A witness told the International Criminal Court (ICC) Joshua arap Sang used to broadcast messages of peace and advocate for the Kalenjin to coexist with people from other ethnic groups, while also broadcasting messages inciting the Kalenjin against the Kikuyu.
Witness 800 said this while being cross-examined by Sang’s lawyer, Joseph Kipchumba Kigen-Katwa on Wednesday. Kigen-Katwa spent much of the day playing a selection of radio broadcasts featuring Sang and other radio presenters while asking the witness to confirm the nature of the broadcasts or whether he heard them before.
Sang was the star presenter of Kass FM, a radio station that broadcasts in the Kalenjin language. He is on trial on three counts of crimes against humanity for his alleged role in the violence that followed the December 2007 presidential poll. His co-accused is Deputy President William Samoei Ruto, who also faces three counts of crimes against humanity.

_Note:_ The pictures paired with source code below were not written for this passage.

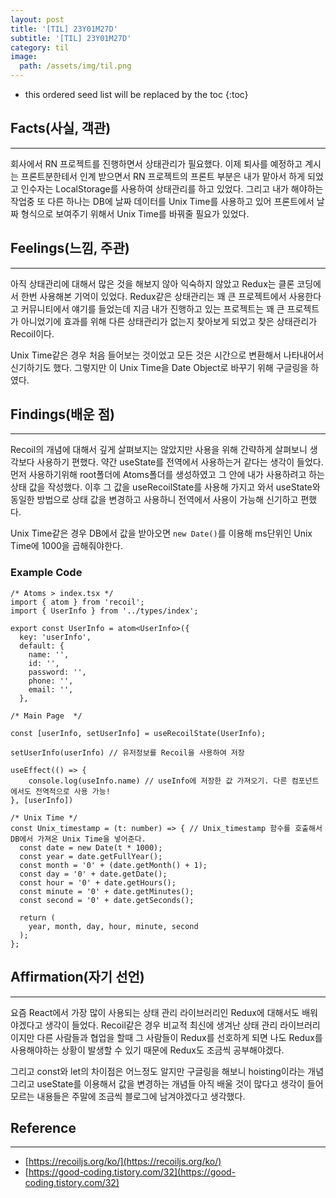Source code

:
 ```yaml
---
layout: post
title: '[TIL] 23Y01M27D'
subtitle: '[TIL] 23Y01M27D'
category: til
image:
  path: /assets/img/til.png
---
```


<!-- prettier-ignore -->
* this ordered seed list will be replaced by the toc 
{:toc}

## Facts(사실, 객관)

---

회사에서 RN 프로젝트를 진행하면서 상태관리가 필요했다. 이제 퇴사를 예정하고 계시는 프론트분한테서 인계 받으면서 RN 프로젝트의 프론트 부분은 내가 맡아서 하게 되었고 인수자는 LocalStorage를 사용하여 상태관리를 하고 있었다. 그리고 내가 해야하는 작업중 또 다른 하나는 DB에 날짜 데이터를 Unix Time를 사용하고 있어 프론트에서 날짜 형식으로 보여주기 위해서 Unix Time를 바꿔줄 필요가 있었다.

## Feelings(느낌, 주관)

---

아직 상태관리에 대해서 많은 것을 해보지 않아 익숙하지 않았고 Redux는 클론 코딩에서 한번 사용해본 기억이 있었다. Redux같은 상태관리는 꽤 큰 프로젝트에서 사용한다고 커뮤니티에서 얘기를 들었는데 지금 내가 진행하고 있는 프로젝트는 꽤 큰 프로젝트가 아니었기에 효과를 위해 다른 상태관리가 없는지 찾아보게 되었고 찾은 상태관리가 Recoil이다.

Unix Time같은 경우 처음 들어보는 것이었고 모든 것은 시간으로 변환해서 나타내어서 신기하기도 했다. 그렇지만 이 Unix Time을 Date Object로 바꾸기 위해 구글링을 하였다.

## Findings(배운 점)

---

Recoil의 개념에 대해서 깊게 살펴보지는 않았지만 사용을 위해 간략하게 살펴보니 생각보다 사용하기 편했다. 약간 useState를 전역에서 사용하는거 같다는 생각이 들었다. 먼저 사용하기위해 root폴더에 Atoms폴더를 생성하였고 그 안에 내가 사용하려고 하는 상태 값을 작성했다. 이후 그 값을 useRecoilState를 사용해 가지고 와서 useState와 동일한 방법으로 상태 값을 변경하고 사용하니 전역에서 사용이 가능해 신기하고 편했다.

Unix Time같은 경우 DB에서 값을 받아오면 `new Date()`를 이용해 ms단위인 Unix Time에 1000을 곱해줘야한다.

### Example Code

```
/* Atoms > index.tsx */
import { atom } from 'recoil';
import { UserInfo } from '../types/index';

export const UserInfo = atom<UserInfo>({
  key: 'userInfo',
  default: {
    name: '',
    id: '',
    password: '',
    phone: '',
    email: '',
  },

/* Main Page  */

const [userInfo, setUserInfo] = useRecoilState(UserInfo);

setUserInfo(userInfo) // 유저정보를 Recoil을 사용하여 저장

useEffect(() => {
    console.log(useInfo.name) // useInfo에 저장한 값 가져오기. 다른 컴포넌트에서도 전역적으로 사용 가능!
}, [userInfo])

/* Unix Time */
const Unix_timestamp = (t: number) => { // Unix_timestamp 함수를 호출해서 DB에서 가져온 Unix Time을 넣어준다.
  const date = new Date(t * 1000);
  const year = date.getFullYear();
  const month = '0' + (date.getMonth() + 1);
  const day = '0' + date.getDate();
  const hour = '0' + date.getHours();
  const minute = '0' + date.getMinutes();
  const second = '0' + date.getSeconds();

  return (
    year, month, day, hour, minute, second
  );
};
```

## Affirmation(자기 선언)

---

요즘 React에서 가장 많이 사용되는 상태 관리 라이브러리인 Redux에 대해서도 배워야겠다고 생각이 들었다. Recoil같은 경우 비교적 최신에 생겨난 상태 관리 라이브러리이지만 다른 사람들과 협업을 할때 그 사람들이 Redux를 선호하게 되면 나도 Redux를 사용해야하는 상황이 발생할 수 있기 때문에 Redux도 조금씩 공부해야겠다.

그리고 const와 let의 차이점은 어느정도 알지만 구글링을 해보니 hoisting이라는 개념 그리고 useState를 이용해서 값을 변경하는 개념들 아직 배울 것이 많다고 생각이 들어 모르는 내용들은 주말에 조금씩 블로그에 남겨야겠다고 생각했다.

## Reference

---

- [https://recoiljs.org/ko/](https://recoiljs.org/ko/)
- [https://good-coding.tistory.com/32](https://good-coding.tistory.com/32)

During Wednesday’s proceedings, it emerged that Witness 800 regularly listened to Kass FM between 2005 and 2012. Following on that, at one point Kigen-Katwa asked the witness whether he heard Sang explicitly ask the Kalenjin to coexist with other ethnic groups.
The witness said yes, but he went on to elaborate, saying he heard Sang call on the Kalenjin to live with others but also incite them against others.
“So the Sang of the right part that he was speaking clearly on air, would speak on coexistence, the need to stop the war and so forth. But when he turns to be the Sang of the idioms that has a hidden meaning then you will get a different message,” said Witness 800.
During the second session of Wednesday’s proceedings, Kigen-Katwa asked Witness 800 about a Kalenjin song called “Kimi beek kwenet,” which translates to mean “we are in the middle of the sea.” He questioned Witness 800 about it because the witness had told the prosecution in his statement that Sang frequently played this song on his show on Kass FM to incite Kalenjins against the Kikuyu.
Kigen-Katwa asked the witness whether in the song’s lyrics there was any mention of Kalenjins or Kikuyus. The witness said no. Kigen-Katwa asked the witness whether in the lyrics there is mention of Kenya or any other country. The witness said there isn’t. Kigen-Katwa asked whether in the song there was mention of HIV/AIDS. The witness said in the part of the song he knows there is no mention of it.
After several other questions along the same line, Kigen-Katwa then had portions of an 11-minute video of the song played. In the portions he played there was mention of other African countries, HIV/AIDS, and other things in Kalenjin. After each section of the song he played, Kigen-Katwa read out a translation of the lyrics, which the witness accepted is what the singer was singing about. (The song can be heard here.)
Kigen-Katwa asked the witness whether after listening to the song at length he still maintained he had listened to the song. The witness said yes. He said that on Kass FM the song was not played in full, and only parts of it were played.
“My testimony is about the hidden meaning and how that song was used at that time. I have no problem with your translation,” Witness 800 said.
Earlier, Witness 800 had explained that he understood the chorus of the song, “we are in the middle of the sea” to have a hidden meaning. He said the “we” referred to the Kalenjin and the song meant that the Kalenjin will remain in the middle of the sea unless they took the power that was at the other end of the sea. He said he understood the song to also be saying that the Kalenjin were being kept in the middle of the sea by non-Kalenjin groups.
At the end of the day’s proceedings, senior trial lawyer Anton Steynberg reexamined the witness. He began by recalling that on several occasions during the cross-examination by Ruto’s lawyer, Shyamala Alagendra, it was suggested that the witness agreed to testify at the ICC to get money and benefits.
“Did you in fact make money from the ICC?” asked Steynberg.
“No,” Witness 800 replied.
Some of Steynberg’s other questions were asked in private session. When the court returned to open session, Steynberg asked the witness whether people called into Sang’s radio show using pseudonyms. The witness said that happened. He was asked to give examples. He gave one name, Tindinyo, which he said was Kalenjin for bad person. Steynberg concluded his reexamination by asking the witness to give his interpretation of a sentence in one of Sang’s broadcasts. Witness 800 then concluded his testimony and was discharged from court.
Witness 658 is scheduled to begin testifying on Thursday.